A Life of Galileo by Bertolt Brecht

Cambridge Arts Theatre until Saturday, April 5.

YES, the earth moves. It’s such a pity that this play doesn’t.

This translation is dull. In two and a half hours of tedium, I noted one memorable line and one touch of wit. It’s a very long evening.

Galileo has made a discovery that really did shake the world. The earth moves round the sun and not the other way round. So our planet is not the centre of the universe. The church hierarchy is alarmed that the people, being told God has more than just one world to look at, might think he wasn’t paying them as much attention as Christianity says.

No wonder they must silence him. What a great theme for a drama. Brecht, who left Germany at the rise of the Nazis in 1933 only in the 1950s to find himself in Joseph McCarthy’s America, blacklisted by the studios and summoned to face the House UnAmerican Activities Committee, understood censorship and persecution. Yet this production has no threat or menace.

With a set that looks like a child’s bedroom from the 1980s – all red ladders and a backdrop of blue check fabric, it’s like the inquisition set in a branch of Habitat. The worst torture is the mannered acting, all the climbing up and down ladders with the actors then being wheeled about – the sudden reaching for microphones for announcements and a clichéd song and dance number that simple makes the daft thing longer. It has all the subtlety of 1970s agitprop.

Brecht was witty. In a 1953 poem about the East German Government he talks about the people having been said to have lost the confidence of the government. Would it not be easier, in that case, he says “for the Government to dissolve the people and elect another?”

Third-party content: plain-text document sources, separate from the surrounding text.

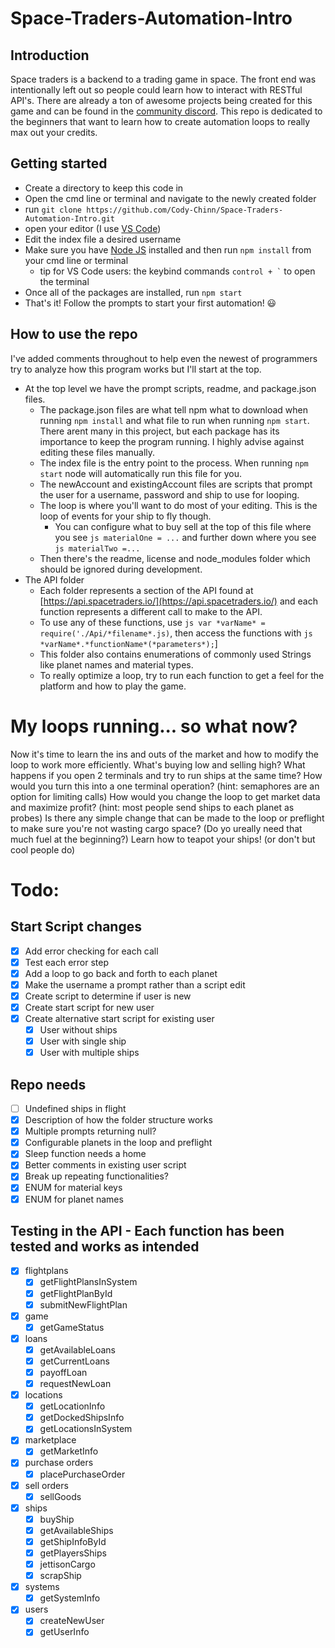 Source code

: # Space-Traders-Automation-Intro

## Introduction
Space traders is a backend to a trading game in space. The front end was intentionally left out so people could learn how to interact with RESTful API's. There are already a ton of awesome projects being created for this game and can be found in the [community discord](https://discord.gg/tQcRvx6a). This repo is dedicated to the beginners that want to learn how to create automation loops to really max out your credits.

## Getting started
 - Create a directory to keep this code in
 - Open the cmd line or terminal and navigate to the newly created folder
 - run ```git clone https://github.com/Cody-Chinn/Space-Traders-Automation-Intro.git```
 - open your editor (I use [VS Code](https://code.visualstudio.com/download))
 - Edit the index file a desired username
 - Make sure you have [Node JS](https://nodejs.org/en/download/) installed and then run ```npm install``` from your cmd line or terminal
    - tip for VS Code users: the keybind commands ``` control + ` ``` to open the terminal
 - Once all of the packages are installed, run ```npm start```
 - That's it! Follow the prompts to start your first automation! 😃

## How to use the repo
I've added comments throughout to help even the newest of programmers try to analyze how this program works but I'll start at the top.
- At the top level we have the prompt scripts, readme, and package.json files. 
    - The package.json files are what tell npm what to download when running ```npm install``` and what file to run when running ```npm start```. There arent many in this project, but each package has its importance to keep the program running. I highly advise against editing these files manually.
    - The index file is the entry point to the process. When running ```npm start``` node will automatically run this file for you.
    - The newAccount and existingAccount files are scripts that prompt the user for a username, password and ship to use for looping.
    - The loop is where you'll want to do most of your editing. This is the loop of events for your ship to fly though.
        - You can configure what to buy sell at the top of this file where you see ```js materialOne = ...``` and further down where you see ```js materialTwo =...```
    - Then there's the readme, license and node_modules folder which should be ignored during development.
- The API folder
    - Each folder represents a section of the API found at [https://api.spacetraders.io/](https://api.spacetraders.io/) and each function represents a different call to make to the API.
    - To use any of these functions, use ```js var *varName* = require('./Api/*filename*.js)```, then access the functions with ```js *varName*.*functionName*(*parameters*);```]
    - This folder also contains enumerations of commonly used Strings like planet names and material types.
    - To really optimize a loop, try to run each function to get a feel for the platform and how to play the game.

# My loops running... so what now?
Now it's time to learn the ins and outs of the market and how to modify the loop to work more efficiently. 
What's buying low and selling high? 
What happens if you open 2 terminals and try to run ships at the same time? How would you turn this into a one terminal operation? (hint: semaphores are an option for limiting calls)
How would you change the loop to get market data and maximize profit? (hint: most people send ships to each planet as probes)
Is there any simple change that can be made to the loop or preflight to make sure you're not wasting cargo space? (Do yo ureally need that much fuel at the beginning?)
Learn how to teapot your ships! (or don't but cool people do)

# Todo:
## Start Script changes
- [x] Add error checking for each call
- [x] Test each error step
- [x] Add a loop to go back and forth to each planet
- [x] Make the username a prompt rather than a script edit
- [x] Create script to determine if user is new
- [x] Create start script for new user
- [x] Create alternative start script for existing user
    - [x] User without ships
    - [x] User with single ship
    - [x] User with multiple ships

## Repo needs
- [ ] Undefined ships in flight
- [x] Description of how the folder structure works
- [x] Multiple prompts returning null?
- [x] Configurable planets in the loop and preflight
- [x] Sleep function needs a home
- [x] Better comments in existing user script
- [x] Break up repeating functionalities?
- [x] ENUM for material keys
- [x] ENUM for planet names

## Testing in the API - Each function has been tested and works as intended
- [x] flightplans
    - [x] getFlightPlansInSystem
    - [x] getFlightPlanById
    - [x] submitNewFlightPlan
- [x] game
    - [x] getGameStatus
- [x] loans
    - [x] getAvailableLoans
    - [x] getCurrentLoans
    - [x] payoffLoan
    - [x] requestNewLoan
- [x] locations
    - [x] getLocationInfo
    - [x] getDockedShipsInfo
    - [x] getLocationsInSystem
- [x] marketplace
    - [x] getMarketInfo
- [x] purchase orders
    - [x] placePurchaseOrder
- [x] sell orders
    - [x] sellGoods
- [x] ships
    - [x] buyShip
    - [x] getAvailableShips
    - [x] getShipInfoById
    - [x] getPlayersShips
    - [x] jettisonCargo
    - [x] scrapShip
- [x] systems
    - [x] getSystemInfo
- [x] users
    - [x] createNewUser
    - [x] getUserInfo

There is no such irony in this translation. In the best loved dramas, there is internal debate. You think (for example) this time Macbeth won’t kill the king, he’s going to reason himself out of it. There is nothing like that here. The production moves, at a snail’s pace, along a straight and predictable line. It’s such a waste.

It’s difficult to care about any of the characters. Few have any depth. That said, amid the mess, you do believe that Ian McDiarmid’s excitable Galileo (more Dr Who than martyr – you can’t blame him for going over the top when the script keeps telling him to calm down) is a mathematician, you do believe he understands science and there is a very human portrait of a broken man at the end.

Patrick Romer gives a natural and fluid performance as the Cardinal Inquisitor. Chris Lew Kum Hoi brings lightness as the prince Cosimo de Medici and engaging arguments as Little Monk. However many of the other performances are self-conscious, possibly because, like the costumes, they are expected to straddle five centuries so it is difficult to find out who they are.

I thought the actors deserved better. Certainly, the audience did.